== Segment start ==
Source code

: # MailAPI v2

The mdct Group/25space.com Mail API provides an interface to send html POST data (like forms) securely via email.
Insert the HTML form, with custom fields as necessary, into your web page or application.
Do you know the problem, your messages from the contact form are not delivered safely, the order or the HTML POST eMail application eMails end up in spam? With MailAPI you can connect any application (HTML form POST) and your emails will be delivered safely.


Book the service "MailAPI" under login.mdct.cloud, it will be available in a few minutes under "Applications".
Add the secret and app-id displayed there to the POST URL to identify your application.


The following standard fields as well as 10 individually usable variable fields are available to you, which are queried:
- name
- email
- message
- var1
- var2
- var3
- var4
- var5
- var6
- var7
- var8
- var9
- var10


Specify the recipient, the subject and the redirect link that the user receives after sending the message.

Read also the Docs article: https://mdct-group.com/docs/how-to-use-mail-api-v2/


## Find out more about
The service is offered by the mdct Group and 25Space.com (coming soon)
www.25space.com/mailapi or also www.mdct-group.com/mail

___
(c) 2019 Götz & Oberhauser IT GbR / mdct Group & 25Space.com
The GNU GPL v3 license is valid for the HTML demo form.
== Segment end ==
== Segment start ==
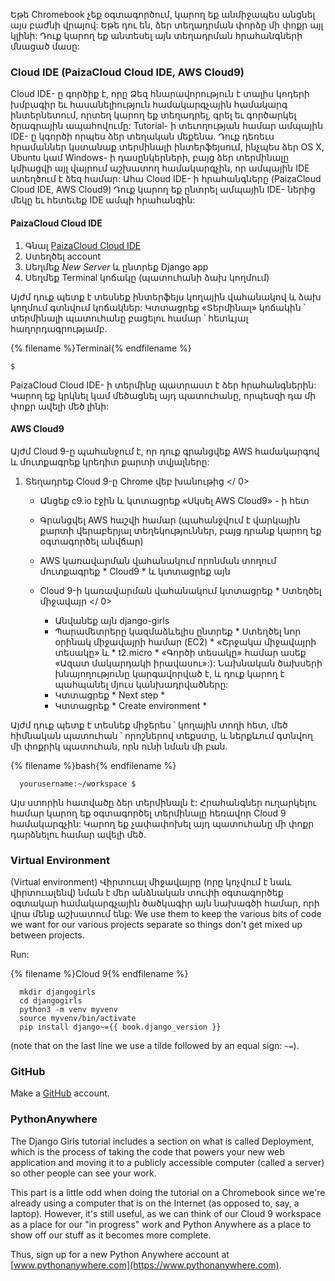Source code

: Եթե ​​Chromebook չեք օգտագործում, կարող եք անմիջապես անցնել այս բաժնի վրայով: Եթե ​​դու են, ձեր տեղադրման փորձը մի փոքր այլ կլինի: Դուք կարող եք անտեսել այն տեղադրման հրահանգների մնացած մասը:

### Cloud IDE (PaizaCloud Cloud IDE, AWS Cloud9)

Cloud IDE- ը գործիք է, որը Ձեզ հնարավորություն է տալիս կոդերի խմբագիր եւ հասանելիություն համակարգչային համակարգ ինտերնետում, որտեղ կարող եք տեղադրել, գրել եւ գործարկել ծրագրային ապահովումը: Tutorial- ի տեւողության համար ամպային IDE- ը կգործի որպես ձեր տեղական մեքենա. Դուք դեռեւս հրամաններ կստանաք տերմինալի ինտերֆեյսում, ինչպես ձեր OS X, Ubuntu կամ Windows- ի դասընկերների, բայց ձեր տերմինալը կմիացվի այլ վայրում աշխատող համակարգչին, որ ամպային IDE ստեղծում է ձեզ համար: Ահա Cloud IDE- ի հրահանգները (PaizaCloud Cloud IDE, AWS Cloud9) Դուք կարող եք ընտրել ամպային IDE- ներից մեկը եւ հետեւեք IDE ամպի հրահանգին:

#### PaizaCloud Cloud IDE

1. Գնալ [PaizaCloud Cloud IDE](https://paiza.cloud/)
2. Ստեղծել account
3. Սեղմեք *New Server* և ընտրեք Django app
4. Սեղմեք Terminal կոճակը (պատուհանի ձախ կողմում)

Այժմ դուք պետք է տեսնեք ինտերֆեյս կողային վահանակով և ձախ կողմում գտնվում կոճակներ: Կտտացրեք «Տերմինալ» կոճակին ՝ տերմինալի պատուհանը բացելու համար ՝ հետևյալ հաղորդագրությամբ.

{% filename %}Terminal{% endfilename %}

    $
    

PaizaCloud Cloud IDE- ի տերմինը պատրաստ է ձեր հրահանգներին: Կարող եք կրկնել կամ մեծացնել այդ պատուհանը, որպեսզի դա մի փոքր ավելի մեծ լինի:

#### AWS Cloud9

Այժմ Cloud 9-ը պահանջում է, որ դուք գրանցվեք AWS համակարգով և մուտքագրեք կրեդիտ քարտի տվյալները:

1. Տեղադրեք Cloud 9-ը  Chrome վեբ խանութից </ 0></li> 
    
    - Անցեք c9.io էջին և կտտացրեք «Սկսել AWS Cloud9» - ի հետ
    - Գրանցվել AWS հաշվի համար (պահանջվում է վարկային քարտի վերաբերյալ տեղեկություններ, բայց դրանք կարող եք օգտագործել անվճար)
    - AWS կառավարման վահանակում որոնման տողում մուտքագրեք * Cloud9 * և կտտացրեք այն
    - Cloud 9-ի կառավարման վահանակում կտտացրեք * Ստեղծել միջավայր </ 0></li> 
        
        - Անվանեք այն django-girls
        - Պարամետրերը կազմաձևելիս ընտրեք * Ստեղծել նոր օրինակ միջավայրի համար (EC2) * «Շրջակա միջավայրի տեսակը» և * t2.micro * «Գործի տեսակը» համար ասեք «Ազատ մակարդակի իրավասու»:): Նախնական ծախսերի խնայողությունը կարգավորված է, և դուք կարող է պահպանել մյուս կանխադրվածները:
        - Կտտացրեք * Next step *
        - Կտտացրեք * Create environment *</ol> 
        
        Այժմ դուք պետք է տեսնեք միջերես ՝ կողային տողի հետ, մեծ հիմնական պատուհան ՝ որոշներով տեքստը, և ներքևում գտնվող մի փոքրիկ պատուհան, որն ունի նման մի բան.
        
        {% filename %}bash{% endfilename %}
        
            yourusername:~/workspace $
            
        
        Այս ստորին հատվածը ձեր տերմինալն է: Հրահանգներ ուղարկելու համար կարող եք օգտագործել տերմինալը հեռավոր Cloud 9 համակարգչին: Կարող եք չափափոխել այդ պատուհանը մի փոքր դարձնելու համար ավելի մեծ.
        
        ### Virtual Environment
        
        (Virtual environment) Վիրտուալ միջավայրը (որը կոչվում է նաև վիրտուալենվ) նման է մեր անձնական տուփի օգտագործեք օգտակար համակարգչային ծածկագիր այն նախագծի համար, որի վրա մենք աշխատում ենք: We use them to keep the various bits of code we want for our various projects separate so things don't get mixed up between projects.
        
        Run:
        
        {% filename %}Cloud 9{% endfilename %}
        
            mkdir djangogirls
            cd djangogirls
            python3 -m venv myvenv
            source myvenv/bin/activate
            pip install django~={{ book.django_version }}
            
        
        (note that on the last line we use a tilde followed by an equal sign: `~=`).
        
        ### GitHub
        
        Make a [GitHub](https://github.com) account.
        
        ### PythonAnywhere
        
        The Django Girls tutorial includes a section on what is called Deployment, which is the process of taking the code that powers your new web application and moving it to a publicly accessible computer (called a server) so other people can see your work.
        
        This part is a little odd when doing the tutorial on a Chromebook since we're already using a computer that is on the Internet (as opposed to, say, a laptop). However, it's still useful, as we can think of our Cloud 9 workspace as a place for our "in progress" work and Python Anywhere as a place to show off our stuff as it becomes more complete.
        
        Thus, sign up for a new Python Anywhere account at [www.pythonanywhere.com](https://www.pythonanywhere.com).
== Segment end ==
Set down, unchanged, only those lines above that fall between the line with "### Virtual Environment" and the line with "Thus, sign up", the two end lines included.

- **Your response**:
        ### Virtual Environment
        
        (Virtual environment) Վիրտուալ միջավայրը (որը կոչվում է նաև վիրտուալենվ) նման է մեր անձնական տուփի օգտագործեք օգտակար համակարգչային ծածկագիր այն նախագծի համար, որի վրա մենք աշխատում ենք: We use them to keep the various bits of code we want for our various projects separate so things don't get mixed up between projects.
        
        Run:
        
        {% filename %}Cloud 9{% endfilename %}
        
            mkdir djangogirls
            cd djangogirls
            python3 -m venv myvenv
            source myvenv/bin/activate
            pip install django~={{ book.django_version }}
            
        
        (note that on the last line we use a tilde followed by an equal sign: `~=`).
        
        ### GitHub
        
        Make a [GitHub](https://github.com) account.
        
        ### PythonAnywhere
        
        The Django Girls tutorial includes a section on what is called Deployment, which is the process of taking the code that powers your new web application and moving it to a publicly accessible computer (called a server) so other people can see your work.
        
        This part is a little odd when doing the tutorial on a Chromebook since we're already using a computer that is on the Internet (as opposed to, say, a laptop). However, it's still useful, as we can think of our Cloud 9 workspace as a place for our "in progress" work and Python Anywhere as a place to show off our stuff as it becomes more complete.
        
        Thus, sign up for a new Python Anywhere account at [www.pythonanywhere.com](https://www.pythonanywhere.com).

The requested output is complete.